有能すぎる?!「酢酸菌」が他の菌とはひと味違う理由とは?【1週間で勝手に最強の免疫力がつくすごい方法】
他の菌とはひと味違う、有能すぎる「酢酸菌」【1週間で勝手に最強の免疫力がつくすごい方法】
酢酸菌は免疫細胞を活性化させる
にごり酢などに含まれる酢酸菌が免疫細胞の活性化に有効なのは、その特別な構造に秘密が隠されています。菌は微生物学的に言えば、「グラム陽性菌」と「グラム陰性菌」に分けられます。違いは細胞壁。陽性菌は分厚く、陰性菌は薄い膜で覆われています。
発酵食品に使われる乳酸菌や納豆菌などのメジャーなものの多くは、壁の厚い陽性菌。一方、酢酸菌は数少ない陰性菌に分類されます。このグラム陰性菌特有の薄い膜には、脂質と多糖で構成される「LPS(リポ多糖)」という固有の成分が含まれ、免疫細胞の一種「マクロファージ」を活性化させるのに役立ちます。

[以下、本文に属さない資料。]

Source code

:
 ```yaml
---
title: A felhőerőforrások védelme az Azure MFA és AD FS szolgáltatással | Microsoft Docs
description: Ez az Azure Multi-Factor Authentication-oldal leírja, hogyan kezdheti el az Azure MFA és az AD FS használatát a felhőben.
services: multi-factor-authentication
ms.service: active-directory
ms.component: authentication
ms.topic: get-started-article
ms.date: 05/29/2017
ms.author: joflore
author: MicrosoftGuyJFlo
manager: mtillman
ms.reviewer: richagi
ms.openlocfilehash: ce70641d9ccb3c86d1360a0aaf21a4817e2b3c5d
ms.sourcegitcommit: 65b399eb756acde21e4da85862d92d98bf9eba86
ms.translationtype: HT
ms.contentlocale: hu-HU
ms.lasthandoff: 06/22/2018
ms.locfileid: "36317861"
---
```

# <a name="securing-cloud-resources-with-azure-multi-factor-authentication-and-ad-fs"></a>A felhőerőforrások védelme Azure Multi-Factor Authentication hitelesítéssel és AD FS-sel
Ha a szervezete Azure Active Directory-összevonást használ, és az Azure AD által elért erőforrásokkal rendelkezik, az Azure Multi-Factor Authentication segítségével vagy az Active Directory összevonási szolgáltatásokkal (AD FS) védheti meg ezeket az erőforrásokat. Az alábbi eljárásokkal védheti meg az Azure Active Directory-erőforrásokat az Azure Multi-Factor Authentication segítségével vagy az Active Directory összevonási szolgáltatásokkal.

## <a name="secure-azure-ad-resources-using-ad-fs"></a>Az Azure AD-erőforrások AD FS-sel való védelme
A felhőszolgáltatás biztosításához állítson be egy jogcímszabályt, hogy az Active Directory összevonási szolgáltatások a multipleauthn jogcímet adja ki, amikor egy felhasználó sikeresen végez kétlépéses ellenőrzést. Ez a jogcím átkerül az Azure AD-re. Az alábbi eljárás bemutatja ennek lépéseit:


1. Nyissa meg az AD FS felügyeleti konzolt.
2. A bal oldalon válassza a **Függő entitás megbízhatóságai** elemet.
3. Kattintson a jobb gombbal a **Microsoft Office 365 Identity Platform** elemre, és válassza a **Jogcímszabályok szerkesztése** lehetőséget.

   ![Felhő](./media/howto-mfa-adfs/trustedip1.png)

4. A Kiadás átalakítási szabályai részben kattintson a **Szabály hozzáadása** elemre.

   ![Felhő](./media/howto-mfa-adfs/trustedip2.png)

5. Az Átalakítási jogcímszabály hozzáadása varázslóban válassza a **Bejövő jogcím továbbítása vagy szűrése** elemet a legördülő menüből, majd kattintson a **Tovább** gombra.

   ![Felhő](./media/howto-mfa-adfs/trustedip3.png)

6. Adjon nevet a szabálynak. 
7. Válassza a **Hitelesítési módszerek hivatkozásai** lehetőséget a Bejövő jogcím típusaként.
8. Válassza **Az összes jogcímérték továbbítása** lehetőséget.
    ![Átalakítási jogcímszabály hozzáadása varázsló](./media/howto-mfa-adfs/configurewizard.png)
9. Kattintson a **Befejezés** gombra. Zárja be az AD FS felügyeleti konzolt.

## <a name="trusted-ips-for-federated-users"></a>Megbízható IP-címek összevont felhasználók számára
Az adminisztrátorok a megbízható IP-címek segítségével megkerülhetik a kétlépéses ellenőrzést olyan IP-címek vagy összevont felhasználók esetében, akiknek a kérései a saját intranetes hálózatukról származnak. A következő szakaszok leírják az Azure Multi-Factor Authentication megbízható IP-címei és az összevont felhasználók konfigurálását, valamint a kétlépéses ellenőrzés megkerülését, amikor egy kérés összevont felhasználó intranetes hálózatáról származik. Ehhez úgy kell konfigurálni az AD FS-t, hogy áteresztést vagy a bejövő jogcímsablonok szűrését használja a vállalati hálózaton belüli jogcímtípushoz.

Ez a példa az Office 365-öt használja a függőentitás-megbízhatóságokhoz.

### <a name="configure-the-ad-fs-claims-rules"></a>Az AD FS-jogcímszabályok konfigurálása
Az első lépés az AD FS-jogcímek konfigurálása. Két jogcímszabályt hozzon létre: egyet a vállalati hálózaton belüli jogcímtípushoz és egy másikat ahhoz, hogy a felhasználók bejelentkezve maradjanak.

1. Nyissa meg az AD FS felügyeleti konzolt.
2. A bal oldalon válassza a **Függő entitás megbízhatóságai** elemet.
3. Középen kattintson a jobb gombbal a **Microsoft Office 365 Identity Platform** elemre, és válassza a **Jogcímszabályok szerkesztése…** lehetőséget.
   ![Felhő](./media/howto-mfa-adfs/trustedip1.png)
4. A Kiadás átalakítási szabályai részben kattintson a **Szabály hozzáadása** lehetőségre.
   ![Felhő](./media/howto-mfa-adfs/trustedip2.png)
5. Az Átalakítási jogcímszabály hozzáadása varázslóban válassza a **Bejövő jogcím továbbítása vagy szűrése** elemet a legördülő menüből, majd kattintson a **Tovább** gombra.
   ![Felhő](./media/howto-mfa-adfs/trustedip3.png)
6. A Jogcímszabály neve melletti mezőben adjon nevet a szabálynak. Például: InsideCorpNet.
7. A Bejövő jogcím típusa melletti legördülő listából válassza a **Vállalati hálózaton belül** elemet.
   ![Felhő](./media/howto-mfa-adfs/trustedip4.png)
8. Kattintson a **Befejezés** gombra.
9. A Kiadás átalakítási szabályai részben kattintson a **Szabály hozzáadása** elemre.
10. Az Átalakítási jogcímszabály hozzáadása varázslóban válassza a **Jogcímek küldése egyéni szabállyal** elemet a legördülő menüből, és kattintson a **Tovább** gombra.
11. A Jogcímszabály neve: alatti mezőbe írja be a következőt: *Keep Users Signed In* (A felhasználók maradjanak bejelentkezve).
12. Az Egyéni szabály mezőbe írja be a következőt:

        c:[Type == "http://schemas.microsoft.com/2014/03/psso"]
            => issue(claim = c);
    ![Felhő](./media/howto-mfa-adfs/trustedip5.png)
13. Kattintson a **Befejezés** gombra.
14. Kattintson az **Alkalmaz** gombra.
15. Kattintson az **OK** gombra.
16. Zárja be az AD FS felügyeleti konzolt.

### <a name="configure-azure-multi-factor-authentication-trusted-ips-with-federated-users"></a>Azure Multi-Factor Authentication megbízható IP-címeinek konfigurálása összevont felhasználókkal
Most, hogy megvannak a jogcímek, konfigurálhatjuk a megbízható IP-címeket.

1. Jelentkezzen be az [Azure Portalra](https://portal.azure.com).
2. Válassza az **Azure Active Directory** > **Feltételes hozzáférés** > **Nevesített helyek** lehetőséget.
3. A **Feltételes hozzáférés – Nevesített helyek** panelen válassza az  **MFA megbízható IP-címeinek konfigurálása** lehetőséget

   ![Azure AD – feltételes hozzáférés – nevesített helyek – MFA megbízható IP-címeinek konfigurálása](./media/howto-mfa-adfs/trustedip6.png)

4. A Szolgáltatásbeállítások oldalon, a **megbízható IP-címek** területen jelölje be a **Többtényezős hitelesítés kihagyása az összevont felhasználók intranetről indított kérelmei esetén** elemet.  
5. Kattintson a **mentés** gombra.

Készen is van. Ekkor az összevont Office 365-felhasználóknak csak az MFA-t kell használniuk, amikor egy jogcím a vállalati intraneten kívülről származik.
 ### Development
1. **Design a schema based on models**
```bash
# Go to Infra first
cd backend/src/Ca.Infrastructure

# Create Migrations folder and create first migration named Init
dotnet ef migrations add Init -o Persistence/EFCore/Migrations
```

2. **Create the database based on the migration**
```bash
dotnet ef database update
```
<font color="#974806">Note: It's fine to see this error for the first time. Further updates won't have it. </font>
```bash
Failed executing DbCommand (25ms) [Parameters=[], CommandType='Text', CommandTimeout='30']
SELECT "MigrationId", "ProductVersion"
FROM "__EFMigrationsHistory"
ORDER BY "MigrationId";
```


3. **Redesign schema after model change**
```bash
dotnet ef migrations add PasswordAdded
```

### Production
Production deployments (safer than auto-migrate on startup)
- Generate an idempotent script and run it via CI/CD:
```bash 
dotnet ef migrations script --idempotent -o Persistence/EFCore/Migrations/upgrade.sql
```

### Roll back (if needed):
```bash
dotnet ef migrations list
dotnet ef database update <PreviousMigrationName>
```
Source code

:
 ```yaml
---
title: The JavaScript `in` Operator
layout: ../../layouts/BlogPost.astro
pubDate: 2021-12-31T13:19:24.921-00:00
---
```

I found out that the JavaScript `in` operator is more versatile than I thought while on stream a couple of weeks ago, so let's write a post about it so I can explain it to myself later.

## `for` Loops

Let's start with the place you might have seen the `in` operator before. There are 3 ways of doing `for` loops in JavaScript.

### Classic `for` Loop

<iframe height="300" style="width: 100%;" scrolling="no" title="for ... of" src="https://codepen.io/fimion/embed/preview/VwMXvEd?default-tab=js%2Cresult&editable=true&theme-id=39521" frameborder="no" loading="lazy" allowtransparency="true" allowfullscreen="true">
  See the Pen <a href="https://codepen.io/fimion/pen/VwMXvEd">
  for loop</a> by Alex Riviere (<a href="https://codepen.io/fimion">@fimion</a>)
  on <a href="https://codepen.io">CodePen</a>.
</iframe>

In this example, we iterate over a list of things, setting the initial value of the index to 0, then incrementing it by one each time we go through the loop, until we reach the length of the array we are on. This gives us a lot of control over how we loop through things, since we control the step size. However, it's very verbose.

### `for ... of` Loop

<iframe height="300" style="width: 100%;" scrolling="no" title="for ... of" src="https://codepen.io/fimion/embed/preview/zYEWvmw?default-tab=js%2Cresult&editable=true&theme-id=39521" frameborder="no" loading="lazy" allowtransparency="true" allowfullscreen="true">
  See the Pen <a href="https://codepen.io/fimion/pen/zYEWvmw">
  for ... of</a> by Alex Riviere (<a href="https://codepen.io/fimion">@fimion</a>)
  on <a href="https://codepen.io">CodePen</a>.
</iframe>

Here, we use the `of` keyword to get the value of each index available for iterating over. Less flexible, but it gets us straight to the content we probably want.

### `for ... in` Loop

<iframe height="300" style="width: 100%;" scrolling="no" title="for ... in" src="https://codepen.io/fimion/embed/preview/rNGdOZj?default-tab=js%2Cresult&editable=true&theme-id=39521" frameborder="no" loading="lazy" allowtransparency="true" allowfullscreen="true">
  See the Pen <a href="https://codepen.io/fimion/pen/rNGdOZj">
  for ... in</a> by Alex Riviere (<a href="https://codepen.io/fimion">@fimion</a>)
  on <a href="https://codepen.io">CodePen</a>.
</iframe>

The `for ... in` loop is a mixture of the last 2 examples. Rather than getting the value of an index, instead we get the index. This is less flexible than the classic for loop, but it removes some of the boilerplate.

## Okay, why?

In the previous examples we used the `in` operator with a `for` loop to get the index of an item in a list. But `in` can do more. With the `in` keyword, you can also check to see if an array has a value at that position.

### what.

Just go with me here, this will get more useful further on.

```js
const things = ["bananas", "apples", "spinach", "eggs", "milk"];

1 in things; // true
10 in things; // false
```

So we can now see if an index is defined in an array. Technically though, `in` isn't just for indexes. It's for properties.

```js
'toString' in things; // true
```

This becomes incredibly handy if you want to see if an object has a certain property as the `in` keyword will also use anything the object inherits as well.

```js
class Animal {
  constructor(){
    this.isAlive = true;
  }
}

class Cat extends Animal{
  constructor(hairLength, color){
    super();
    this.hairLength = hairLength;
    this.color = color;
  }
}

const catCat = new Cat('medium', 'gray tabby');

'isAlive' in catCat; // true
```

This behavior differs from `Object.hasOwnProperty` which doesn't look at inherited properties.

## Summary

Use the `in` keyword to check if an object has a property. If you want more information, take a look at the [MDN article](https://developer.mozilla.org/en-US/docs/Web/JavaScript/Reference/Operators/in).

たとえば、食中毒などの原因となる大腸菌やサルモネラ菌が入ってきたとしましょう。マクロファージにはこれらを見つけるセンサーがあり、LPSはそのセンサーを動かす機能を持っています。LPSからの信号を受けたマクロファージは「有毒な菌」と気づき、免疫機能の活性化が促されるという仕組みです。
このマクロファージのセンサーとは、細胞の表面に存在する「TLR(トル様受容体)」と呼ばれる免疫スイッチです。病原体を感知して免疫機能を作動させるTLRには10種類以上あり、特にカギを握るのは「TLR2」と「TLR4」。TLR2は細菌と原虫を認識し、TLR4はそれに加えてウイルスも判別します。そして、乳酸菌や納豆菌といったグラム陽性菌がTLR2のスイッチしか押せないのに対し、酢酸菌はどちらも押すことができます。免疫機能の働きという点においては非常に優秀な菌なのです。